First of all, player-managers, when they play, should focus solely on the game - and not individual players - to be effective, so they shouldn't be able to know exactly how well individual players are performing or even how well their plan is working in different parts of the pitch. On which basis, then, does a player-manager make substitutions?

Secondly, in order to substitute someone on or off, they need to give a signal to the assistant referee (or, more likely, to the assistant coach) so that they know who is being substituted. However, depending on the player-manager's position, they could be far away from the both the assistant referee and the assistant coach, and it's unlikely that they would be able to afford to temporarily leave their position just to make a substitution. Therefore, question two: how can a player-manager give the right signal for substitution?

And, finally, there is of course going to be bias in that the player-manager probably won't want to sub themselves off, and that they will be more likely to sub off players whose decisions they don't like (e.g. a player didn't pass to them). And so, final question: how do they deal with that bias.

  • Your first paragraph doesn't make sense. Players naturally have a feeling of how well those around them are doing, and a player-manager should not be focused purely on the game - or they would just be a player who does admin off the field - so they will have a better feeling for this than most, especially after doing it for a long time. Lastly, if you have a team official off the field, they are the person who indicates for substitutions, not any of the players. The suppositions in your question are not generally accurate.
    – Nij
    Commented Nov 21, 2019 at 19:22
  • @Nij I disagree that my first paragraph doesn't make sense. If one's focus is borrowed on anything other than their own function in the game, efficiency plummets - this is especially true if there is a strict gameplan. I say that from experience: whenever I get distracted in a football match, my decision-making worsens significantly. I believe the effects would be even more significant at a higher level. And, sure, you do get a natural feeling of how well others are doing, but this feeling is anything but rigorous, which is what a manager's decisions should be.
    – Max
    Commented Nov 21, 2019 at 22:12
  • Not only that, but it's difficult to assess the performance of defenders as, for example, a striker, who will be half-way across the field from where most action involving defenders will take place. Your last point is more appropriate: is it true, then, that it's not the player-manager who makes the decisions relating to substitutions but another official who is not playing, such as an assistant manager?
    – Max
    Commented Nov 21, 2019 at 22:21
  • "Player-manager" and "at a higher level" are not phrases that go together, and "this feeling is anything but rigorous" describes every tactical decision made by a manager or coach unless they have access to an embankment of live stats trackers. You're really way overthinking this, and saying a lot of shoulds when they're not necessarily true at all.
    – Nij
    Commented Nov 22, 2019 at 18:53

1 Answer 1


First off, a playing manager is not blind. Even on the pitch they'll see who performs and who doesn't. And they'll quite frequently communicate with their assistants.

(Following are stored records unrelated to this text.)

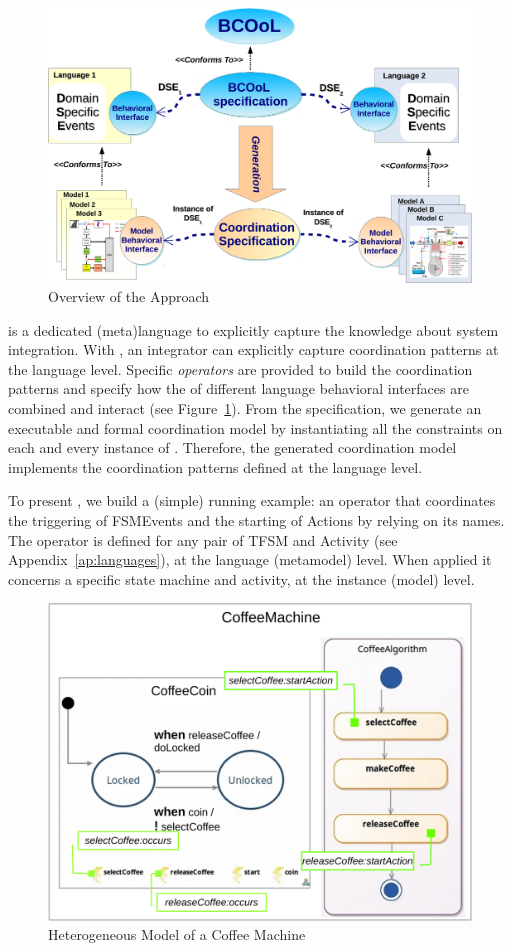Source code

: \begin{figure}
	\center
	\includegraphics[width=1\columnwidth]{bcool/figs/bcoolpic.pdf}
	\caption{Overview of the Approach}
	\label{fig:bcoolpic}
\end{figure}

\bcool is a dedicated (meta)language to explicitly capture the knowledge about system integration. With \bcool, an integrator can explicitly capture coordination patterns at the language level. Specific \emph{operators} are provided to build the coordination patterns and specify how the \dse of different language behavioral interfaces are combined and interact (see Figure~\ref{fig:bcoolpic}). From the \bcool specification, we generate an executable and formal coordination model by instantiating all the constraints on each and every instance of \dse. Therefore, the generated coordination model implements the coordination patterns defined at the language level.  

To present \bcool, we build a (simple) running example: an operator that coordinates the triggering of FSMEvents and the starting of Actions by relying on its names. The operator is defined for any pair of TFSM and Activity (see Appendix~\ref{ap:languages}), at the language (metamodel) level. When applied it concerns a specific state machine and activity, at the instance (model) level. 

\begin{figure}
	\center
	\includegraphics[width=.5\columnwidth]{bcool/figs/models.pdf}
	\caption{Heterogeneous Model of a Coffee Machine}
	\label{fig:runningexample}
\end{figure}

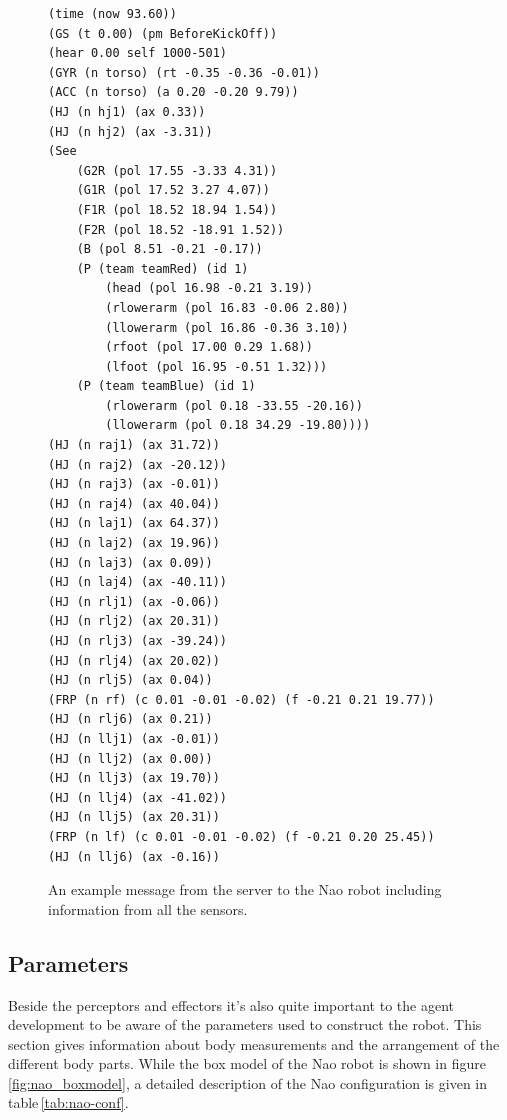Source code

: \begin{figure}[htbp]
 \centering
\lstset{language=SSML}
\begin{lstlisting}
(time (now 93.60)) 
(GS (t 0.00) (pm BeforeKickOff))
(hear 0.00 self 1000-501)
(GYR (n torso) (rt -0.35 -0.36 -0.01))
(ACC (n torso) (a 0.20 -0.20 9.79))
(HJ (n hj1) (ax 0.33))
(HJ (n hj2) (ax -3.31))
(See 
    (G2R (pol 17.55 -3.33 4.31)) 
    (G1R (pol 17.52 3.27 4.07))
    (F1R (pol 18.52 18.94 1.54))
    (F2R (pol 18.52 -18.91 1.52))
    (B (pol 8.51 -0.21 -0.17))
    (P (team teamRed) (id 1)
        (head (pol 16.98 -0.21 3.19))
        (rlowerarm (pol 16.83 -0.06 2.80))
        (llowerarm (pol 16.86 -0.36 3.10))
        (rfoot (pol 17.00 0.29 1.68))
        (lfoot (pol 16.95 -0.51 1.32)))
    (P (team teamBlue) (id 1) 
        (rlowerarm (pol 0.18 -33.55 -20.16))
        (llowerarm (pol 0.18 34.29 -19.80))))
(HJ (n raj1) (ax 31.72))
(HJ (n raj2) (ax -20.12))
(HJ (n raj3) (ax -0.01))
(HJ (n raj4) (ax 40.04))
(HJ (n laj1) (ax 64.37))
(HJ (n laj2) (ax 19.96))
(HJ (n laj3) (ax 0.09))
(HJ (n laj4) (ax -40.11))
(HJ (n rlj1) (ax -0.06))
(HJ (n rlj2) (ax 20.31))
(HJ (n rlj3) (ax -39.24))
(HJ (n rlj4) (ax 20.02))
(HJ (n rlj5) (ax 0.04))
(FRP (n rf) (c 0.01 -0.01 -0.02) (f -0.21 0.21 19.77))
(HJ (n rlj6) (ax 0.21))
(HJ (n llj1) (ax -0.01))
(HJ (n llj2) (ax 0.00))
(HJ (n llj3) (ax 19.70))
(HJ (n llj4) (ax -41.02))
(HJ (n llj5) (ax 20.31))
(FRP (n lf) (c 0.01 -0.01 -0.02) (f -0.21 0.20 25.45))
(HJ (n llj6) (ax -0.16))
\end{lstlisting}
 \caption{An example message from the server to the Nao robot including information from all the sensors.}
 \label{fig:nao_examplemsg}
\end{figure}



\subsection{Parameters}
Beside the perceptors and effectors it's also quite important to the agent
development to be aware of the parameters used to construct the robot. This
section gives information about body measurements and the arrangement of the
different body parts. While the box model of the Nao robot is shown in figure
\ref{fig:nao_boxmodel}, a detailed description of the Nao configuration is given
in table\,\ref{tab:nao-conf}.

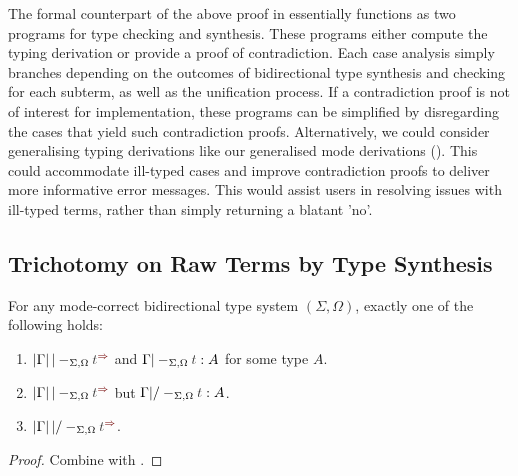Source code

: The formal counterpart of the above proof in \Agda essentially functions as two programs for type checking and synthesis.
These programs either compute the typing derivation or provide a proof of contradiction.
Each case analysis simply branches depending on the outcomes of bidirectional type synthesis and checking for each subterm, as well as the unification process.
If a contradiction proof is not of interest for implementation, these programs can be simplified by disregarding the cases that yield such contradiction proofs.
Alternatively, we could consider generalising typing derivations like our generalised mode derivations ().
This could accommodate ill-typed cases and improve contradiction proofs to deliver more informative error messages.
This would assist users in resolving issues with ill-typed terms, rather than simply returning a blatant 'no'.

\subsection{Trichotomy on Raw Terms by Type Synthesis} \label{subsec:trichotomy}

\begin{corollary}\label{cor:trichotomy}
  For any mode-correct bidirectional type system $(\Sigma, \Omega)$, 
  exactly one of the following holds:
  \begin{enumerate}
    \item $\erase{\Gamma} |-_{\Sigma, \Omega} \isTerm{t}^{\syn}$ and\/ $\Gamma |-_{\Sigma, \Omega} \isTerm{t} : A$ for some type $A$.
    \item $\erase{\Gamma} |-_{\Sigma, \Omega} \isTerm{t}^{\syn}$ but\/ $\Gamma |/-_{\Sigma, \Omega} \isTerm{t} : A$.
    \item $\erase{\Gamma} |/-_{\Sigma, \Omega} \isTerm{t}^{\syn}$.
  \end{enumerate}
\end{corollary}
\begin{proof}
  Combine  with .
  
\end{proof}
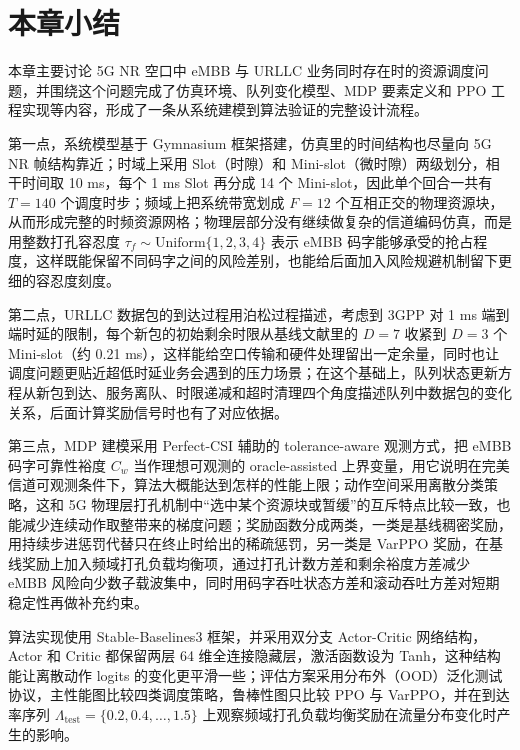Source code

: \section{本章小结}\label{35-ux672cux7ae0ux5c0fux7ed3}


本章主要讨论 5G NR 空口中 eMBB 与 URLLC 业务同时存在时的资源调度问题，并围绕这个问题完成了仿真环境、队列变化模型、MDP 要素定义和 PPO 工程实现等内容，形成了一条从系统建模到算法验证的完整设计流程\cite{saggese2021}。

第一点，系统模型基于 Gymnasium 框架搭建，仿真里的时间结构也尽量向 5G NR 帧结构靠近；时域上采用 Slot（时隙）和 Mini-slot（微时隙）两级划分，相干时间取 10 ms，每个 1 ms Slot 再分成 14 个 Mini-slot，因此单个回合一共有 \(T = 140\) 个调度时步；频域上把系统带宽划成 \(F = 12\) 个互相正交的物理资源块，从而形成完整的时频资源网格；物理层部分没有继续做复杂的信道编码仿真，而是用整数打孔容忍度 \(\tau_f \sim \text{Uniform}\{1,2,3,4\}\) 表示 eMBB 码字能够承受的抢占程度，这样既能保留不同码字之间的风险差别，也能给后面加入风险规避机制留下更细的容忍度刻度。

第二点，URLLC 数据包的到达过程用泊松过程描述，考虑到 3GPP 对 1 ms 端到端时延的限制，每个新包的初始剩余时限从基线文献里的 \(D=7\) 收紧到 \(D=3\) 个 Mini-slot（约 0.21 ms），这样能给空口传输和硬件处理留出一定余量，同时也让调度问题更贴近超低时延业务会遇到的压力场景；在这个基础上，队列状态更新方程从新包到达、服务离队、时限递减和超时清理四个角度描述队列中数据包的变化关系，后面计算奖励信号时也有了对应依据\cite{alsenwi2021}。

第三点，MDP 建模采用 Perfect-CSI 辅助的 tolerance-aware 观测方式，把 eMBB 码字可靠性裕度 \(C_w\) 当作理想可观测的 oracle-assisted 上界变量，用它说明在完美信道可观测条件下，算法大概能达到怎样的性能上限；动作空间采用离散分类策略，这和 5G 物理层打孔机制中“选中某个资源块或暂缓”的互斥特点比较一致，也能减少连续动作取整带来的梯度问题；奖励函数分成两类，一类是基线稠密奖励，用持续步进惩罚代替只在终止时给出的稀疏惩罚，另一类是 VarPPO 奖励，在基线奖励上加入频域打孔负载均衡项，通过打孔计数方差和剩余裕度方差减少 eMBB 风险向少数子载波集中，同时用码字吞吐状态方差和滚动吞吐方差对短期稳定性再做补充约束\cite{alsenwi2021}。

算法实现使用 Stable-Baselines3 框架，并采用双分支 Actor-Critic 网络结构，Actor 和 Critic 都保留两层 64 维全连接隐藏层，激活函数设为 Tanh，这种结构能让离散动作 logits 的变化更平滑一些；评估方案采用分布外（OOD）泛化测试协议，主性能图比较四类调度策略，鲁棒性图只比较 PPO 与 VarPPO，并在到达率序列 \(\Lambda_{\text{test}} = \{0.2, 0.4, \ldots, 1.5\}\) 上观察频域打孔负载均衡奖励在流量分布变化时产生的影响\cite{saggese2021}。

Anyway, there are several ways of managing subs:

  • Halftime. 15 minutes are more than enough to talk to the team and the assistant. Upcoming subs can be discussed here already as well as under performing players or health issues, etc. so the assistant knows when to bring them in without having to wait for a signal.
  • Hand signals. They're pretty effective in loud environments or far distances.
  • Shouting. Like a manager can shout at the players from the coaching zone this also works the other way round.
  • Use breaks. When the ref needs to write something down (another sub or a card) or during an injury break or when the ball has gone over the roof there's also enough time to quickly discuss matters with the assistant.
  • Let the assistant decide. If you trust your assistant you can have them manage the subs without requiring your permission. Especially easy subs don't require the manager's permission (e.g. because of an injury).
  • Thumbs up. The assistant suggests a sub and the manager just answers with a thumbs up or down. Easy and effective.

And about bias: Yes, it can happen that the manager stays on the pitch and subs someone else off instead of himself. But that can be caused by several reasons and isn't necessarily a biased decision. Players should always trust their managers to make the right decisions, whether they're on the pitch or in the coaching zone. If you don't trust your coach you're in the wrong team. Period. There's not much you can do to prove bias anyway. Also substituting someone off because of one wrong pass is stupid and no manager in their right mind would ever do that. Intentionally weakening the team by wasting a sub and eventually replacing a good player with a worse one should be a very rare exception.